Да, публикация в центральной газете секретных данных о состоянии здоровья людей в пораженных зонах, уровнях радиации дала бы возможность немедленно привлечь внимание всех к проблеме Чернобыля. Но публикации не было – на чернобыльскую тему было наложено жесткое партийное табу. И я решила использовать свою предвыборную кампанию для предания гласности всего, что узнала и увидела в зонах жесткого контроля радиации. За два месяца я провела около ста шестидесяти встреч в самых различных коллективах. И каждый раз говорила об опасности дальнейшего замалчивания чернобыльских последствий, о распространении дезинформации по поводу того, что происходит в северных районах нашей области, а значит, и в Киевской, Черниговской областях Украины, и в Белоруссии, которая также была засыпана цезием и стронцием. Тогда я еще не знала, что шестнадцать областей России, ряд регионов страны и даже другие государства мира тоже накрыло черным радиоактивным крылом. Все это стало мне известно позже, когда, вопреки бешеному сопротивлению партократии, я стала народным депутатом СССР и получила доступ к секретным документам. Но об этом – ниже.

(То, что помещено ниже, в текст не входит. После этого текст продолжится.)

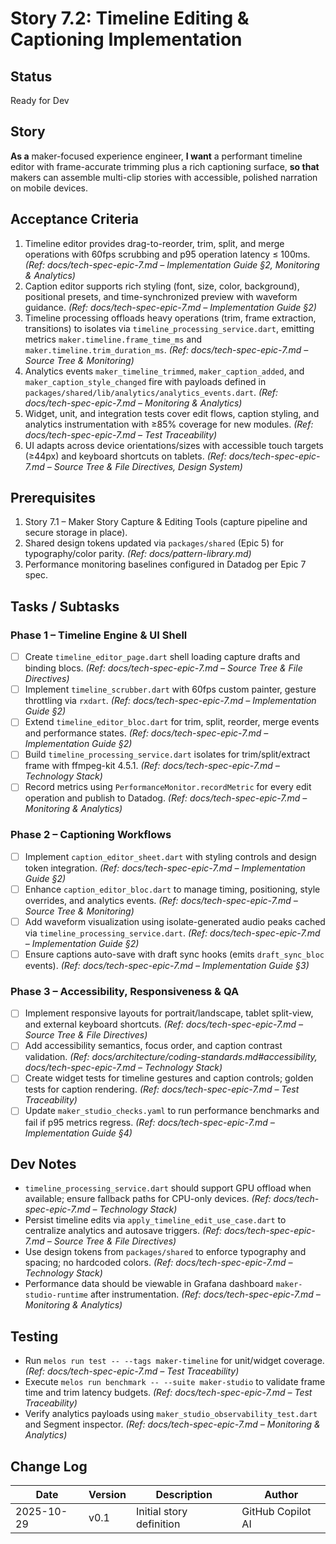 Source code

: # Story 7.2: Timeline Editing & Captioning Implementation

## Status
Ready for Dev

## Story
**As a** maker-focused experience engineer,
**I want** a performant timeline editor with frame-accurate trimming plus a rich captioning surface,
**so that** makers can assemble multi-clip stories with accessible, polished narration on mobile devices.

## Acceptance Criteria
1. Timeline editor provides drag-to-reorder, trim, split, and merge operations with 60fps scrubbing and p95 operation latency ≤ 100ms. *(Ref: docs/tech-spec-epic-7.md – Implementation Guide §2, Monitoring & Analytics)*
2. Caption editor supports rich styling (font, size, color, background), positional presets, and time-synchronized preview with waveform guidance. *(Ref: docs/tech-spec-epic-7.md – Implementation Guide §2)*
3. Timeline processing offloads heavy operations (trim, frame extraction, transitions) to isolates via `timeline_processing_service.dart`, emitting metrics `maker.timeline.frame_time_ms` and `maker.timeline.trim_duration_ms`. *(Ref: docs/tech-spec-epic-7.md – Source Tree & Monitoring)*
4. Analytics events `maker_timeline_trimmed`, `maker_caption_added`, and `maker_caption_style_changed` fire with payloads defined in `packages/shared/lib/analytics/analytics_events.dart`. *(Ref: docs/tech-spec-epic-7.md – Monitoring & Analytics)*
5. Widget, unit, and integration tests cover edit flows, caption styling, and analytics instrumentation with ≥85% coverage for new modules. *(Ref: docs/tech-spec-epic-7.md – Test Traceability)*
6. UI adapts across device orientations/sizes with accessible touch targets (≥44px) and keyboard shortcuts on tablets. *(Ref: docs/tech-spec-epic-7.md – Source Tree & File Directives, Design System)*

## Prerequisites
1. Story 7.1 – Maker Story Capture & Editing Tools (capture pipeline and secure storage in place).
2. Shared design tokens updated via `packages/shared` (Epic 5) for typography/color parity. *(Ref: docs/pattern-library.md)*
3. Performance monitoring baselines configured in Datadog per Epic 7 spec.

## Tasks / Subtasks

### Phase 1 – Timeline Engine & UI Shell
- [ ] Create `timeline_editor_page.dart` shell loading capture drafts and binding blocs. *(Ref: docs/tech-spec-epic-7.md – Source Tree & File Directives)*
- [ ] Implement `timeline_scrubber.dart` with 60fps custom painter, gesture throttling via `rxdart`. *(Ref: docs/tech-spec-epic-7.md – Implementation Guide §2)*
- [ ] Extend `timeline_editor_bloc.dart` for trim, split, reorder, merge events and performance states. *(Ref: docs/tech-spec-epic-7.md – Implementation Guide §2)*
- [ ] Build `timeline_processing_service.dart` isolates for trim/split/extract frame with ffmpeg-kit 4.5.1. *(Ref: docs/tech-spec-epic-7.md – Technology Stack)*
- [ ] Record metrics using `PerformanceMonitor.recordMetric` for every edit operation and publish to Datadog. *(Ref: docs/tech-spec-epic-7.md – Monitoring & Analytics)*

### Phase 2 – Captioning Workflows
- [ ] Implement `caption_editor_sheet.dart` with styling controls and design token integration. *(Ref: docs/tech-spec-epic-7.md – Implementation Guide §2)*
- [ ] Enhance `caption_editor_bloc.dart` to manage timing, positioning, style overrides, and analytics events. *(Ref: docs/tech-spec-epic-7.md – Source Tree & Monitoring)*
- [ ] Add waveform visualization using isolate-generated audio peaks cached via `timeline_processing_service.dart`. *(Ref: docs/tech-spec-epic-7.md – Implementation Guide §2)*
- [ ] Ensure captions auto-save with draft sync hooks (emits `draft_sync_bloc` events). *(Ref: docs/tech-spec-epic-7.md – Implementation Guide §3)*

### Phase 3 – Accessibility, Responsiveness & QA
- [ ] Implement responsive layouts for portrait/landscape, tablet split-view, and external keyboard shortcuts. *(Ref: docs/tech-spec-epic-7.md – Source Tree & File Directives)*
- [ ] Add accessibility semantics, focus order, and caption contrast validation. *(Ref: docs/architecture/coding-standards.md#accessibility, docs/tech-spec-epic-7.md – Technology Stack)*
- [ ] Create widget tests for timeline gestures and caption controls; golden tests for caption rendering. *(Ref: docs/tech-spec-epic-7.md – Test Traceability)*
- [ ] Update `maker_studio_checks.yaml` to run performance benchmarks and fail if p95 metrics regress. *(Ref: docs/tech-spec-epic-7.md – Implementation Guide §4)*

## Dev Notes
- `timeline_processing_service.dart` should support GPU offload when available; ensure fallback paths for CPU-only devices. *(Ref: docs/tech-spec-epic-7.md – Technology Stack)*
- Persist timeline edits via `apply_timeline_edit_use_case.dart` to centralize analytics and autosave triggers. *(Ref: docs/tech-spec-epic-7.md – Source Tree & File Directives)*
- Use design tokens from `packages/shared` to enforce typography and spacing; no hardcoded colors. *(Ref: docs/tech-spec-epic-7.md – Technology Stack)*
- Performance data should be viewable in Grafana dashboard `maker-studio-runtime` after instrumentation. *(Ref: docs/tech-spec-epic-7.md – Monitoring & Analytics)*

## Testing
- Run `melos run test -- --tags maker-timeline` for unit/widget coverage. *(Ref: docs/tech-spec-epic-7.md – Test Traceability)*
- Execute `melos run benchmark -- --suite maker-studio` to validate frame time and trim latency budgets. *(Ref: docs/tech-spec-epic-7.md – Test Traceability)*
- Verify analytics payloads using `maker_studio_observability_test.dart` and Segment inspector. *(Ref: docs/tech-spec-epic-7.md – Monitoring & Analytics)*

## Change Log
| Date       | Version | Description                  | Author            |
| ---------- | ------- | ---------------------------- | ----------------- |
| 2025-10-29 | v0.1    | Initial story definition     | GitHub Copilot AI |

А тогда, весной 1989 года, даже из моей официальной кандидатской программы, публикуемой из-под палки в газете «Радянська Житомирщина», бдительным дежурным по номеру, специалистом по связям с КГБ Ириной Головановой были вычеркнуты самые важные слова о последствиях взрыва в Чернобыле. Хочу процитировать эту часть своей программы в том виде, в каком она появилась в газете 1 марта 1989 года: «Необходимо опубликовать последствия радиоактивного загрязнения в Народичском районе, которые до сих пор тщательно скрываются от населения. Есть много сел с особо жестким режимом радиации. На радиоактивно загрязненной местности активно ведется новое строительство, в него уже вложено 50 миллионов рублей. Следует глубоко изучить вопрос о целесообразности такого строительства». Из моего текста были выброшены фразы об увеличении числа сел с жестким режимом радиации (вместо этого вставлена безликая «… есть много сел…»), об ухудшении здоровья детей из Народич. Я называла и виновников этого беспредела – областное руководство. Но это тоже было беспощадно вырезано из текста прихвостнями партии.

Власти пустили в ход всю наработанную за семьдесят лет тоталитаризма «тяжелую артиллерию». Это был их «последний и решительный бой». Меня обливали грязью в местной и центральной партийной украинской прессе, на радио и телевидении. Я приходила на работу в редакцию, открывала свою газету и читала про себя умопомрачительные новости, например, что давеча я призывала вешать всех коммунистов на столбах. Оператор Киевского республиканского телевидения по заданию своего руководства выскакивал прямо на меня из-за кустов возле льнокомбината с телекамерой, чтобы потом смонтировать и показать за пару дней до голосования «грязный» фильм.

Они возбудили против меня уголовное дело за якобы оскорбление чести и достоинства партийных деятелей и ежедневно посылали мне судебные повестки. Они потащили в суд и засудили около сорока моих сторонников, в том числе и инвалидов Великой Отечественной войны. Они готовы были стрелять в народ, который, в свою очередь, был готов штурмовать обком партии. Они требовали от моего мужа-офицера развестись со мной, третировали старшего сына Милана на уроках (учительница перед всем классом оболгала его покойного деда, а моего отца, что он якобы был полицаем). Они угрожали по телефону и посылали оскорбительные письма с угрозами. Они… они… они…

Бедные люди! Им ничего не помогло. 90,4 процента избирателей поддержали меня и мою программу. Это был первый результат в СССР на альтернативных выборах (второй – у Бориса Ельцина в Москве).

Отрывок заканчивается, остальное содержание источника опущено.